• **Required work**: Output each record below exactly as it stands, leaving out the pictures.

• **Items from a data source**:
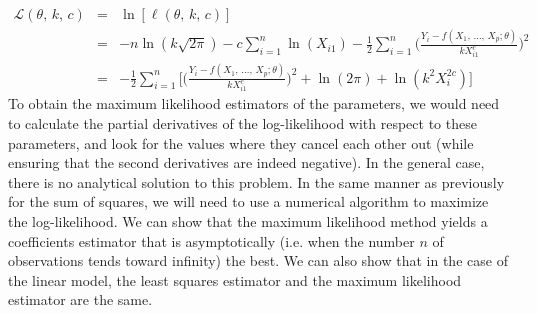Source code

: \begin{eqnarray}
\mathcal{L}(\theta,\,k,\,c) &=&
\ln[\ell(\theta,\,k,\,c)]\label{ll}
\\ &=& -n\ln(k\sqrt{2\pi})-c\sum_{i=1}^n\ln(X_{i1})-\frac{1}{2}\sum_{i=1}^n\bigg(
\frac{Y_i-f(X_1,\,\ldots,\,X_p;\theta)}{kX_{i1}^c}\bigg)^2\nonumber
\\ &=& -\frac{1}{2}\sum_{i=1}^n\bigg[\bigg(
\frac{Y_i-f(X_1,\,\ldots,\,X_p;\theta)}{kX_{i1}^c}\bigg)^2
+\ln(2\pi)+\ln(k^2X_i^{2c})\bigg]\nonumber
\end{eqnarray}
To obtain the maximum likelihood estimators of the parameters, we would need to calculate the partial derivatives of the log-likelihood with respect to these parameters, and look for the values where they cancel each other out (while ensuring that the second derivatives are indeed negative). In the general case, there is no analytical solution to this problem. In the same manner as previously for the sum of squares, we will need to use a numerical algorithm to maximize the log-likelihood.
We can show that the maximum likelihood method yields a coefficients estimator that is asymptotically (i.e. when the number $n$ of observations tends toward infinity) the best. We can also show that in the case of the linear model, the least squares estimator and the maximum likelihood estimator are the same.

• **Solution for this problem**:
Source code

: \begin{eqnarray}
\mathcal{L}(\theta,\,k,\,c) &=&
\ln[\ell(\theta,\,k,\,c)]\label{ll}
\\ &=& -n\ln(k\sqrt{2\pi})-c\sum_{i=1}^n\ln(X_{i1})-\frac{1}{2}\sum_{i=1}^n\bigg(
\frac{Y_i-f(X_1,\,\ldots,\,X_p;\theta)}{kX_{i1}^c}\bigg)^2\nonumber
\\ &=& -\frac{1}{2}\sum_{i=1}^n\bigg[\bigg(
\frac{Y_i-f(X_1,\,\ldots,\,X_p;\theta)}{kX_{i1}^c}\bigg)^2
+\ln(2\pi)+\ln(k^2X_i^{2c})\bigg]\nonumber
\end{eqnarray}
To obtain the maximum likelihood estimators of the parameters, we would need to calculate the partial derivatives of the log-likelihood with respect to these parameters, and look for the values where they cancel each other out (while ensuring that the second derivatives are indeed negative). In the general case, there is no analytical solution to this problem. In the same manner as previously for the sum of squares, we will need to use a numerical algorithm to maximize the log-likelihood.
We can show that the maximum likelihood method yields a coefficients estimator that is asymptotically (i.e. when the number $n$ of observations tends toward infinity) the best. We can also show that in the case of the linear model, the least squares estimator and the maximum likelihood estimator are the same.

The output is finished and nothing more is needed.